◆ Your goal ◆
For every record below, repeat the text exactly and pass over any image.
□ □ □ □ □
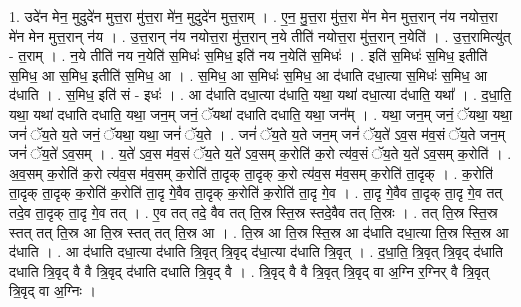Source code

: \documentclass[17pt]{extarticle}
\begin{document}
1. उदे॑न मेन॒ मुदुदे॑न मुत्त॒रा मु॑त्त॒रा मे॑न॒ मुदुदे॑न मुत्त॒राम् । . ए॒न॒ मु॒त्त॒रा मु॑त्त॒रा मे॑न मेन मुत्त॒रान् न॑य नयोत्त॒रा मे॑न मेन मुत्त॒रान् न॑य । . उ॒त्त॒रान् न॑य नयोत्त॒रा मु॑त्त॒रान् न॒ये तीति॑ नयोत्त॒रा मु॑त्त॒रान् न॒येति॑ । . उ॒त्त॒रामित्यु॑त् - त॒राम् । . न॒ये तीति॑ नय न॒येति॑ स॒मिधः॑ स॒मिध॒ इति॑ नय न॒येति॑ स॒मिधः॑ । . इति॑ स॒मिधः॑ स॒मिध॒ इतीति॑ स॒मिध॒ आ स॒मिध॒ इतीति॑ स॒मिध॒ आ । . स॒मिध॒ आ स॒मिधः॑ स॒मिध॒ आ द॑धाति दधा॒त्या स॒मिधः॑ स॒मिध॒ आ द॑धाति । . स॒मिध॒ इति॑ सं - इधः॑ । . आ द॑धाति दधा॒त्या द॑धाति॒ यथा॒ यथा॑ दधा॒त्या द॑धाति॒ यथा᳚ । . द॒धा॒ति॒ यथा॒ यथा॑ दधाति दधाति॒ यथा॒ जन॒म् जनं॒ ॅयथा॑ दधाति दधाति॒ यथा॒ जन᳚म् । . यथा॒ जन॒म् जनं॒ ॅयथा॒ यथा॒ जनं॑ ॅय॒ते य॒ते जनं॒ ॅयथा॒ यथा॒ जनं॑ ॅय॒ते । . जनं॑ ॅय॒ते य॒ते जन॒म् जनं॑ ॅय॒ते॑ ऽव॒स म॑व॒सं ॅय॒ते जन॒म् जनं॑ ॅय॒ते॑ ऽव॒सम् । . य॒ते॑ ऽव॒स म॑व॒सं ॅय॒ते य॒ते॑ ऽव॒सम् क॒रोति॑ क॒रो त्य॑व॒सं ॅय॒ते य॒ते॑ ऽव॒सम् क॒रोति॑ । . अ॒व॒सम् क॒रोति॑ क॒रो त्य॑व॒स म॑व॒सम् क॒रोति॑ ता॒दृक् ता॒दृक् क॒रो त्य॑व॒स म॑व॒सम् क॒रोति॑ ता॒दृक् । . क॒रोति॑ ता॒दृक् ता॒दृक् क॒रोति॑ क॒रोति॑ ता॒दृ गे॒वैव ता॒दृक् क॒रोति॑ क॒रोति॑ ता॒दृ गे॒व । . ता॒दृ गे॒वैव ता॒दृक् ता॒दृ गे॒व तत् तदे॒व ता॒दृक् ता॒दृ गे॒व तत् । . ए॒व तत् तदे॒ वैव तत् ति॒स्र स्ति॒स्र स्तदे॒वैव तत् ति॒स्रः । . तत् ति॒स्र स्ति॒स्र स्तत् तत् ति॒स्र आ ति॒स्र स्तत् तत् ति॒स्र आ । . ति॒स्र आ ति॒स्र स्ति॒स्र आ द॑धाति दधा॒त्या ति॒स्र स्ति॒स्र आ द॑धाति । . आ द॑धाति दधा॒त्या द॑धाति त्रि॒वृत् त्रि॒वृद् द॑धा॒त्या द॑धाति त्रि॒वृत् । . द॒धा॒ति॒ त्रि॒वृत् त्रि॒वृद् द॑धाति दधाति त्रि॒वृद् वै वै त्रि॒वृद् द॑धाति दधाति त्रि॒वृद् वै । . त्रि॒वृद् वै वै त्रि॒वृत् त्रि॒वृद् वा अ॒ग्नि र॒ग्निर् वै त्रि॒वृत् त्रि॒वृद् वा अ॒ग्निः । \newline
\end{document}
□ □ □ □ □
◆ Solved exercise ◆
Source code

: \documentclass[17pt]{extarticle}
\begin{document}
1. उदे॑न मेन॒ मुदुदे॑न मुत्त॒रा मु॑त्त॒रा मे॑न॒ मुदुदे॑न मुत्त॒राम् । . ए॒न॒ मु॒त्त॒रा मु॑त्त॒रा मे॑न मेन मुत्त॒रान् न॑य नयोत्त॒रा मे॑न मेन मुत्त॒रान् न॑य । . उ॒त्त॒रान् न॑य नयोत्त॒रा मु॑त्त॒रान् न॒ये तीति॑ नयोत्त॒रा मु॑त्त॒रान् न॒येति॑ । . उ॒त्त॒रामित्यु॑त् - त॒राम् । . न॒ये तीति॑ नय न॒येति॑ स॒मिधः॑ स॒मिध॒ इति॑ नय न॒येति॑ स॒मिधः॑ । . इति॑ स॒मिधः॑ स॒मिध॒ इतीति॑ स॒मिध॒ आ स॒मिध॒ इतीति॑ स॒मिध॒ आ । . स॒मिध॒ आ स॒मिधः॑ स॒मिध॒ आ द॑धाति दधा॒त्या स॒मिधः॑ स॒मिध॒ आ द॑धाति । . स॒मिध॒ इति॑ सं - इधः॑ । . आ द॑धाति दधा॒त्या द॑धाति॒ यथा॒ यथा॑ दधा॒त्या द॑धाति॒ यथा᳚ । . द॒धा॒ति॒ यथा॒ यथा॑ दधाति दधाति॒ यथा॒ जन॒म् जनं॒ ॅयथा॑ दधाति दधाति॒ यथा॒ जन᳚म् । . यथा॒ जन॒म् जनं॒ ॅयथा॒ यथा॒ जनं॑ ॅय॒ते य॒ते जनं॒ ॅयथा॒ यथा॒ जनं॑ ॅय॒ते । . जनं॑ ॅय॒ते य॒ते जन॒म् जनं॑ ॅय॒ते॑ ऽव॒स म॑व॒सं ॅय॒ते जन॒म् जनं॑ ॅय॒ते॑ ऽव॒सम् । . य॒ते॑ ऽव॒स म॑व॒सं ॅय॒ते य॒ते॑ ऽव॒सम् क॒रोति॑ क॒रो त्य॑व॒सं ॅय॒ते य॒ते॑ ऽव॒सम् क॒रोति॑ । . अ॒व॒सम् क॒रोति॑ क॒रो त्य॑व॒स म॑व॒सम् क॒रोति॑ ता॒दृक् ता॒दृक् क॒रो त्य॑व॒स म॑व॒सम् क॒रोति॑ ता॒दृक् । . क॒रोति॑ ता॒दृक् ता॒दृक् क॒रोति॑ क॒रोति॑ ता॒दृ गे॒वैव ता॒दृक् क॒रोति॑ क॒रोति॑ ता॒दृ गे॒व । . ता॒दृ गे॒वैव ता॒दृक् ता॒दृ गे॒व तत् तदे॒व ता॒दृक् ता॒दृ गे॒व तत् । . ए॒व तत् तदे॒ वैव तत् ति॒स्र स्ति॒स्र स्तदे॒वैव तत् ति॒स्रः । . तत् ति॒स्र स्ति॒स्र स्तत् तत् ति॒स्र आ ति॒स्र स्तत् तत् ति॒स्र आ । . ति॒स्र आ ति॒स्र स्ति॒स्र आ द॑धाति दधा॒त्या ति॒स्र स्ति॒स्र आ द॑धाति । . आ द॑धाति दधा॒त्या द॑धाति त्रि॒वृत् त्रि॒वृद् द॑धा॒त्या द॑धाति त्रि॒वृत् । . द॒धा॒ति॒ त्रि॒वृत् त्रि॒वृद् द॑धाति दधाति त्रि॒वृद् वै वै त्रि॒वृद् द॑धाति दधाति त्रि॒वृद् वै । . त्रि॒वृद् वै वै त्रि॒वृत् त्रि॒वृद् वा अ॒ग्नि र॒ग्निर् वै त्रि॒वृत् त्रि॒वृद् वा अ॒ग्निः । \newline
\end{document}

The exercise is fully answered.